Collected data
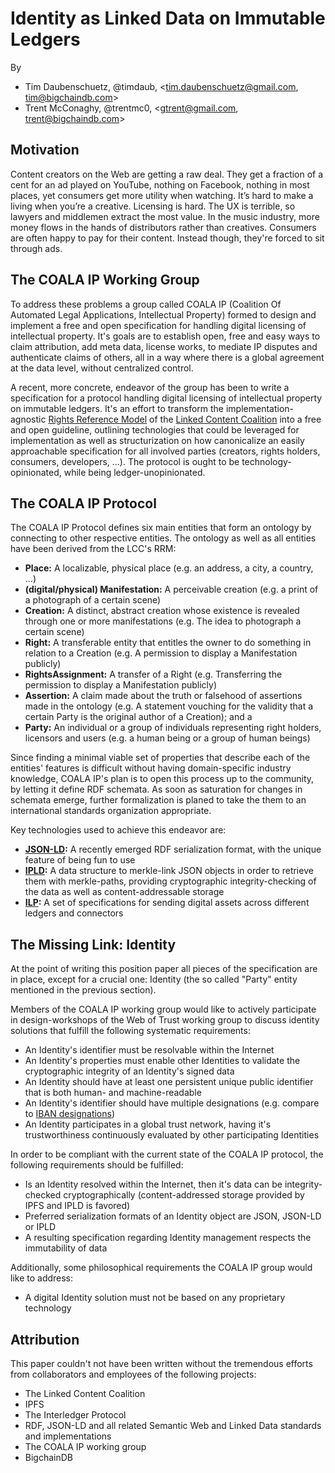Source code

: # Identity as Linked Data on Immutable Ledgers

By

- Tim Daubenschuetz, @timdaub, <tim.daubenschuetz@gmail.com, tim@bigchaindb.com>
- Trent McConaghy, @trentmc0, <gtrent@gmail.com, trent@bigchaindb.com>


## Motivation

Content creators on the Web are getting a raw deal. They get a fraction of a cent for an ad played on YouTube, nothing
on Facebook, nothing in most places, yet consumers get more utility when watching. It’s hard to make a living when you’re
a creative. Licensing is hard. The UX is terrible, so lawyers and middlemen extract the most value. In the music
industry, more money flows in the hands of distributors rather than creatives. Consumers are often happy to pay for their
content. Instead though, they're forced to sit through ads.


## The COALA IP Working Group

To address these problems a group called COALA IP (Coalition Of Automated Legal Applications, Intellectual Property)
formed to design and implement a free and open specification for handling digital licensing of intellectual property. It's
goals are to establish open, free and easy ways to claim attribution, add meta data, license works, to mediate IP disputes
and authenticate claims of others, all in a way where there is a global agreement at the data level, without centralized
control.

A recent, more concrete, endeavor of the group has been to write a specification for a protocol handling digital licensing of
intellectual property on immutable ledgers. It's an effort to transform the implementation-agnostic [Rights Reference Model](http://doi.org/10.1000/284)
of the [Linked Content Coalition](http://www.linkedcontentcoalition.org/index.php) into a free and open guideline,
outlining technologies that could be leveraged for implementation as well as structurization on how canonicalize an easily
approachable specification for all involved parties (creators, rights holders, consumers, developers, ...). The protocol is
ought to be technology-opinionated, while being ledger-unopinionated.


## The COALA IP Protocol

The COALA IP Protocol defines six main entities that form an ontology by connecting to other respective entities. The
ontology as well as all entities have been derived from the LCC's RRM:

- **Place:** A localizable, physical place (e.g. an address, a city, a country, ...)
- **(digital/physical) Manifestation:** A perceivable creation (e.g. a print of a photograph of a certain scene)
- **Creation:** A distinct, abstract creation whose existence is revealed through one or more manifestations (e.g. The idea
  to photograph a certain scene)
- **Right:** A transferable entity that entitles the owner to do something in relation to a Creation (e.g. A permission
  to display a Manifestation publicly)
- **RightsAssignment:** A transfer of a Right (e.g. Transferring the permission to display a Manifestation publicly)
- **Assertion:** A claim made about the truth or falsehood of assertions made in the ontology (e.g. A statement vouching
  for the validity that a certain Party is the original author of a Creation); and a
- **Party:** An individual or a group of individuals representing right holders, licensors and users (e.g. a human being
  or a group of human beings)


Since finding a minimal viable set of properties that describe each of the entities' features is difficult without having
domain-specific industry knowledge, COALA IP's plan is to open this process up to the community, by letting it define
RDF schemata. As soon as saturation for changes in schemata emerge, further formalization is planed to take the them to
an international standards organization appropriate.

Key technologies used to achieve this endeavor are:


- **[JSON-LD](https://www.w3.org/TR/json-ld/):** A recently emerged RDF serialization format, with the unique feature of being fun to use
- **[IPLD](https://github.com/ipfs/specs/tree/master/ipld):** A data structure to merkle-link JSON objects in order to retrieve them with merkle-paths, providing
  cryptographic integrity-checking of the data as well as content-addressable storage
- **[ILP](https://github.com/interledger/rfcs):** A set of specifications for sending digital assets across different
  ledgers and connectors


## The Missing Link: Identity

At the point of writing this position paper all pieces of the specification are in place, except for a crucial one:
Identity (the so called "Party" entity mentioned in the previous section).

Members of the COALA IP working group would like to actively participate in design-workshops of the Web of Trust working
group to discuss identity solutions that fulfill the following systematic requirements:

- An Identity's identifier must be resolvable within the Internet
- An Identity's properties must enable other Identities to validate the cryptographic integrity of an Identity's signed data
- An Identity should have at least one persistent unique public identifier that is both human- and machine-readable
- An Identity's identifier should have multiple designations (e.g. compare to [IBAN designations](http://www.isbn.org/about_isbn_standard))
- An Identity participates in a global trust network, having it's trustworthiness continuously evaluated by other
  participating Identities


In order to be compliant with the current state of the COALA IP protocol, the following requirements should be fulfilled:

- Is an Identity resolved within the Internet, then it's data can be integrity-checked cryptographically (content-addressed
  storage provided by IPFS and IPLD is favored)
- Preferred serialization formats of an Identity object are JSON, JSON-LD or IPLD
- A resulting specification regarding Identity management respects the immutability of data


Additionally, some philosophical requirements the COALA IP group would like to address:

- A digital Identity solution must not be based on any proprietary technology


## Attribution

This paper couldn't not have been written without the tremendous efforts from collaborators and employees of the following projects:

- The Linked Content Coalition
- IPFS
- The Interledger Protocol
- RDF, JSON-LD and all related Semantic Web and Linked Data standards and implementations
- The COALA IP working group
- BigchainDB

* _Aim of the task_
Counting only lines that contain "most", what is the total for the entries above? Give the number alone.

* _Answer for this exercise_
2